L’économie-politique du Liban à court terme (première partie)

« Nous autres, ministres et députés, avons corrompu l'administration. »
Fouad Siniora

Deux dangers imminents menacent le Liban, l'un existentiel, l'autre financier. Les éviter devrait constituer la priorité absolue de toute autorité politique.
Une première question s'impose : comment se fait-il que les responsables politiques libanais se soient jusqu'à présent abstenus de traiter le problème des déplacés syriens, un problème sans précédent qui menace non seulement la stabilité politique et économique du pays, mais aussi l'existence même de l'entité libanaise ? Selon une récente déclaration du ministre de l'Intérieur, le nombre réel des déplacés syriens avoisinerait désormais un million quatre cent mille personnes, et cela sans compter les quelques centaines de milliers de Syriens travaillant et résidant au Liban depuis plusieurs années. En somme, le nombre de Syriens, déplacés et résidents confondus, constituerait près du tiers de la population résidente du pays ! Cette situation, jusqu'ici inconnue de toute nation, est une bombe à retardement sur les plans politique et social, menaçant aussi bien l'identité que l'existence de l'entité libanaise.
Et tandis que le nombre de déplacés ne cesse d'augmenter de jour en jour et que les suggestions pour y faire face prolifèrent, aucune mesure effective n'a encore été prise sur le terrain. Pourquoi ?
La réponse est claire. Les responsables libanais ne sont pas en contact direct avec les déplacés, leur situation financière et leur train de vie quotidien ne risquent pas d'être affectés par leur présence. C'est pourquoi l'afflux de déplacés syriens n'est pour eux qu'un problème abstrait. En revanche, ce sont les Libanais pauvres ou aux revenus modestes qui sont en contact avec les déplacés syriens pauvres qui leur disputent leur gagne-pain. Car la concurrence est forte, particulièrement dans beaucoup de secteurs d'activité pour la main-d'œuvre libanaise, comme dans le petit commerce, la restauration rapide, les transports en commun ou encore au sein de beaucoup d'institutions de services, comme les stations d'essence, sans mentionner les secteurs agricole et industriel. Ajoutons à cela que la concurrence que subit la main-d'œuvre libanaise tourne d'autant plus à l'avantage des déplacés syriens que nombre d'employeurs libanais – dont il faut souligner la grande responsabilité dans ce contexte – ne craignent pas de profiter de la situation, embauchant ainsi un Syrien à moindre coût tout en échappant à l'obligation de verser des cotisations à la Sécurité sociale.

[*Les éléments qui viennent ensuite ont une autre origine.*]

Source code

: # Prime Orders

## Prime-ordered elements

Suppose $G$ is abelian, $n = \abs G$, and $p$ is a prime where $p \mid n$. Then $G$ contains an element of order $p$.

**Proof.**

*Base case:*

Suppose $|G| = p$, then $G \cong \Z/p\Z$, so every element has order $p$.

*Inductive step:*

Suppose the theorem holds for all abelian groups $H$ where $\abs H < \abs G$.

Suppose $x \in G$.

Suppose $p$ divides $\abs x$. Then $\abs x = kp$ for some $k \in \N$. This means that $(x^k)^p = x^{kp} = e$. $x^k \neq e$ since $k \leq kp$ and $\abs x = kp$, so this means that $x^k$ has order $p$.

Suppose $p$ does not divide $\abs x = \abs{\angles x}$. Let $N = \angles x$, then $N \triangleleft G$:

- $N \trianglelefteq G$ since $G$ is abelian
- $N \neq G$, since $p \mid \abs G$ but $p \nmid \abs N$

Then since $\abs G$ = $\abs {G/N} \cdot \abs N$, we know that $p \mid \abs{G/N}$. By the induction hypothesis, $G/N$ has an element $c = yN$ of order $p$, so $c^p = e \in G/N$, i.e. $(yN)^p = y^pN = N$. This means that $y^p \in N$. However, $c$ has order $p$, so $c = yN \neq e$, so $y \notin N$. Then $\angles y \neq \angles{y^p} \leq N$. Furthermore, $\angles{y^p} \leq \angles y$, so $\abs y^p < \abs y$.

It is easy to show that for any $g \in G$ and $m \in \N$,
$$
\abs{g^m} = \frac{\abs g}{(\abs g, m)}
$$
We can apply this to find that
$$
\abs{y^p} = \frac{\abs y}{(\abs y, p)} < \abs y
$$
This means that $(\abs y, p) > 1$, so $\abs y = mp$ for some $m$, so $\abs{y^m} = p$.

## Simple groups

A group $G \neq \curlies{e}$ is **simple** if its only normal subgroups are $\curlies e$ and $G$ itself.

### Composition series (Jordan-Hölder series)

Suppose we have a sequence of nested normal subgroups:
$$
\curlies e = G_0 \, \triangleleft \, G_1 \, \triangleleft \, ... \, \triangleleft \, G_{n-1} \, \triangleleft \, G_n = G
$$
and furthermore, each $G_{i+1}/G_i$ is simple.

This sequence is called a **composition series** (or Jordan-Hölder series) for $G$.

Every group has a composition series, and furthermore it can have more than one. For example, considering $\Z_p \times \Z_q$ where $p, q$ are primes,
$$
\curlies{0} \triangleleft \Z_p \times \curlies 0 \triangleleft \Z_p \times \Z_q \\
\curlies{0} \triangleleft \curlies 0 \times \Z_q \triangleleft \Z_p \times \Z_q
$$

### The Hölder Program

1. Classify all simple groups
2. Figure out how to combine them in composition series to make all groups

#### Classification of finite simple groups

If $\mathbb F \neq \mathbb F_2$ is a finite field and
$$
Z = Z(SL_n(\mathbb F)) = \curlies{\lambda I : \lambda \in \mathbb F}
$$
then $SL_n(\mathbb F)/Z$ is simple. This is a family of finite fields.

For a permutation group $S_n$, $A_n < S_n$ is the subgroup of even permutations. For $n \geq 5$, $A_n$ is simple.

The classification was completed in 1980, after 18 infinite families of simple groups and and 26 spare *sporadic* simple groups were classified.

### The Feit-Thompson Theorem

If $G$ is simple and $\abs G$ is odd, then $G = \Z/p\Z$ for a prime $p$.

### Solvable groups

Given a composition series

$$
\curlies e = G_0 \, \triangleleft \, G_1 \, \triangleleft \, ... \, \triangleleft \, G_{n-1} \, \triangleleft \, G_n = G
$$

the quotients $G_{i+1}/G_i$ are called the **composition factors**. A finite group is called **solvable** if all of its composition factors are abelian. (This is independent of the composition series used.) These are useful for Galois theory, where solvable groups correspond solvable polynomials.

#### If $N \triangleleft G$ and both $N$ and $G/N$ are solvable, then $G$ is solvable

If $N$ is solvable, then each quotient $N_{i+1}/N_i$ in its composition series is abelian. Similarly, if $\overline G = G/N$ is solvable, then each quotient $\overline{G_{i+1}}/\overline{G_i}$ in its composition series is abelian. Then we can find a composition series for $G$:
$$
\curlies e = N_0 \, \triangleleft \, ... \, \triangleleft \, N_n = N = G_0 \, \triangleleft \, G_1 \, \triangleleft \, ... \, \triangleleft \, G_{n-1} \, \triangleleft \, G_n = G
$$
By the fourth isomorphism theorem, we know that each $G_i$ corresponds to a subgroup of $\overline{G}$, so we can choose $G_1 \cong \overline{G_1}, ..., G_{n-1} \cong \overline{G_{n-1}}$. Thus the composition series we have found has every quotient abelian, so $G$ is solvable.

Ce problème exceptionnel doit être résolu par un responsable. Malheureusement, la Constitution stipule que le pouvoir exécutif est du ressort du Conseil des ministres en tant qu'entité indissociable. Cela signifie que, dans les faits, on ne peut attribuer la responsabilité de telle décision ou telle autre à quiconque en particulier, de sorte que tout politicien pourra reprocher à un « autre » toute faute ou tout manquement. Le système politique actuel, sans tête discernable, réduit ainsi le Liban au statut d'orphelin.
Le second danger qui nous guette est de nature financière. La dette du gouvernement a atteint un niveau alarmant qui menace désormais la stabilité tant financière que monétaire du pays. Cette dette est la résultante d'une accumulation de décisions politiques ainsi que d'un gaspillage soutenu depuis le début des années 90 dont sont responsables les deux camps dits du 8 et du 14 Mars réunis, ainsi que tous ceux qui ont participé au pouvoir au cours de cette période.
Pour mesurer quelques-unes des conséquences de ces politiques, considérons les chiffres officiels suivants : les gouvernements qui se sont succédé entre 1993 et 2013, soit pendant 21 ans, ont dépensé l'équivalent d'environ 166 milliards de dollars, dont 9 % seulement en investissements. Et 6 à 7 % (10-11 milliards) seulement de ces investissements ont été dépensés en projets d'infrastructure exécutés dans le cadre de ce que l'on se complaît à appeler « la reconstruction » avec tout ce que l'on connaît de gaspillages à ce niveau aussi.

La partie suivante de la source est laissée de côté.